The LLC is a relatively new form of business entity offered by most US jurisdictions that aims to provide the separate entity and limited liability benefits of a corporation while preserving the pass-through tax benefits of a partnership or sole proprietorship. In addition, it offers more flexibility in management than a corporation does.
The owners of an LLC are referred to as “members”, and the members typically agree on the management and relative rights to the proceeds of the business by agreeing to an operating agreement. An LLC offers greater flexibility to the managers and investors by allowing the operating agreement to govern the entity, but this can create complications and uncertainty unless the operating agreement is carefully drafted.
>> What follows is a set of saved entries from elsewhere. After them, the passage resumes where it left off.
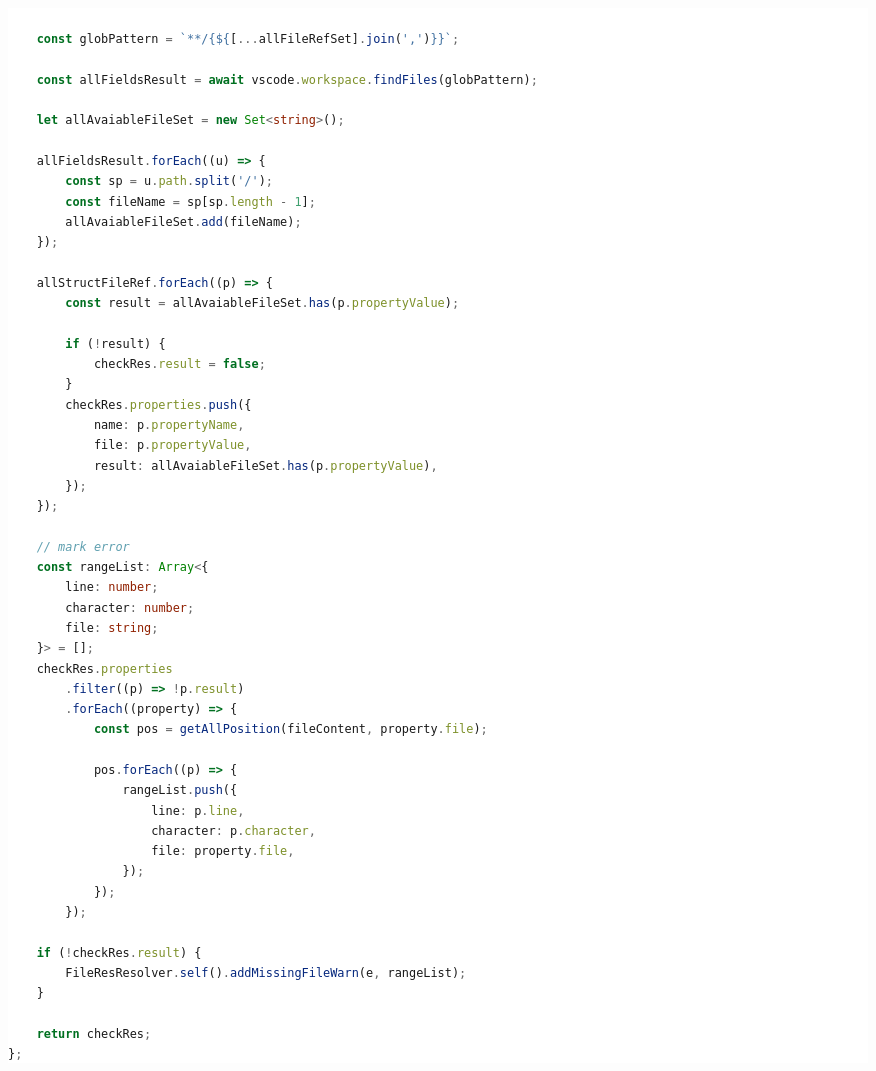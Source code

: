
 ```typescript

    const globPattern = `**/{${[...allFileRefSet].join(',')}}`;

    const allFieldsResult = await vscode.workspace.findFiles(globPattern);

    let allAvaiableFileSet = new Set<string>();

    allFieldsResult.forEach((u) => {
        const sp = u.path.split('/');
        const fileName = sp[sp.length - 1];
        allAvaiableFileSet.add(fileName);
    });

    allStructFileRef.forEach((p) => {
        const result = allAvaiableFileSet.has(p.propertyValue);

        if (!result) {
            checkRes.result = false;
        }
        checkRes.properties.push({
            name: p.propertyName,
            file: p.propertyValue,
            result: allAvaiableFileSet.has(p.propertyValue),
        });
    });

    // mark error
    const rangeList: Array<{
        line: number;
        character: number;
        file: string;
    }> = [];
    checkRes.properties
        .filter((p) => !p.result)
        .forEach((property) => {
            const pos = getAllPosition(fileContent, property.file);

            pos.forEach((p) => {
                rangeList.push({
                    line: p.line,
                    character: p.character,
                    file: property.file,
                });
            });
        });

    if (!checkRes.result) {
        FileResResolver.self().addMissingFileWarn(e, rangeList);
    }

    return checkRes;
};
```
Additionally, an LLC offers less certainty to investors than a corporation, because the flexibility is at the expense of certain statutory protections for minority shareholders in a corporation. Savvy investors are unlikely to invest in an LLC.
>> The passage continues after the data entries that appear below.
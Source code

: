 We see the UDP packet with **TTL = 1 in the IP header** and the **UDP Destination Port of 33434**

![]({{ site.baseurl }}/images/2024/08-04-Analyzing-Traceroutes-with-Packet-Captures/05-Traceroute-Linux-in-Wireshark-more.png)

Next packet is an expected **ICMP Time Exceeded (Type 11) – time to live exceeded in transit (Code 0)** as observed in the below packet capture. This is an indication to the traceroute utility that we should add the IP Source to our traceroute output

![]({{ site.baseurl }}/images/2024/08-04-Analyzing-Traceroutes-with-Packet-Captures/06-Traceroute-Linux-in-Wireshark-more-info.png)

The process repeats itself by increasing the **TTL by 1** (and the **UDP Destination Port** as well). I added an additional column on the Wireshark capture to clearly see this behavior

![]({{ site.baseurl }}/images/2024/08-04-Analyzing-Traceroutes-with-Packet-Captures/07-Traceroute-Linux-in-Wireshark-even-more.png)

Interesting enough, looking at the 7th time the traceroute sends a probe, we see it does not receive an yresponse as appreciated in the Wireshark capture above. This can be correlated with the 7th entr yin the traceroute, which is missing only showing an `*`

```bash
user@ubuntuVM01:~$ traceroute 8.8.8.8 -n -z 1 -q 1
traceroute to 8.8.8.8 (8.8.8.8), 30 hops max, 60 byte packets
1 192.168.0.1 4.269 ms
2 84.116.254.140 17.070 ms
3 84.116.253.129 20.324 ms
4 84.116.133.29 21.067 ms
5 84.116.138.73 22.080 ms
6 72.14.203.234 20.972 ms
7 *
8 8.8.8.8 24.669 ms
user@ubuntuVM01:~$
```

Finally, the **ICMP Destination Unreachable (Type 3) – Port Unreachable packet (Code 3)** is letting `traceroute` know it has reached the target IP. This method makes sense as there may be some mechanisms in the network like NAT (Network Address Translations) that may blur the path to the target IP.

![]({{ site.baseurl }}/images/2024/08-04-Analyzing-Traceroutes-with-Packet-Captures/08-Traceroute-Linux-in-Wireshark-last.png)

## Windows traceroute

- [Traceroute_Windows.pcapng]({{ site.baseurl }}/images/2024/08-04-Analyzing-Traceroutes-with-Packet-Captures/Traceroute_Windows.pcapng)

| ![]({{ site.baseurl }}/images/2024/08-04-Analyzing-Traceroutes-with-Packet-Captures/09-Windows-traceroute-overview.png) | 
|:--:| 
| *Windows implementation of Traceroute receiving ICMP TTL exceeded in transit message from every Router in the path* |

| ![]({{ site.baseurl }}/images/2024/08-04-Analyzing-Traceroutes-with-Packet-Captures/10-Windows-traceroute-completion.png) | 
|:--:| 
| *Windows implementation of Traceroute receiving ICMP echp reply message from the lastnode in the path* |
Technically, a company can initially be structured as an LLC and then convert to a corporation once there is a capital investment on the table, however this can create complications in the initial capitalization structure. However, if there is only one member (i.e., there is only one owner), it might make sense for a number of tax reasons to operate as an LLC for some time and then transfer the assets to a new corporation once there is investment.
Is a Limited Liability Company right for my business?
Generally speaking, an LLC can be a good option for small or start-up businesses under certain circumstances. The pass-through tax benefits and flexible governance make it a desirable entity structure, but only if the LLC will be closely-held and if the business will not be seeking equity financing.
One thing to consider is the state tax impact of an LLC as compared to a corporation, as different states tax LLCs differently than how they tax corporations. For example, a California LLC is subject to an annual $800 “minimum franchise tax” regardless of revenues or profits or any income tax it might pay, and California corporations and LLCs are taxed differently for both income and franchise taxes. A careful assessment needs to be made by your legal and tax advisors in order to determine where to form an LLC or incorporate, and which entity would be more beneficial.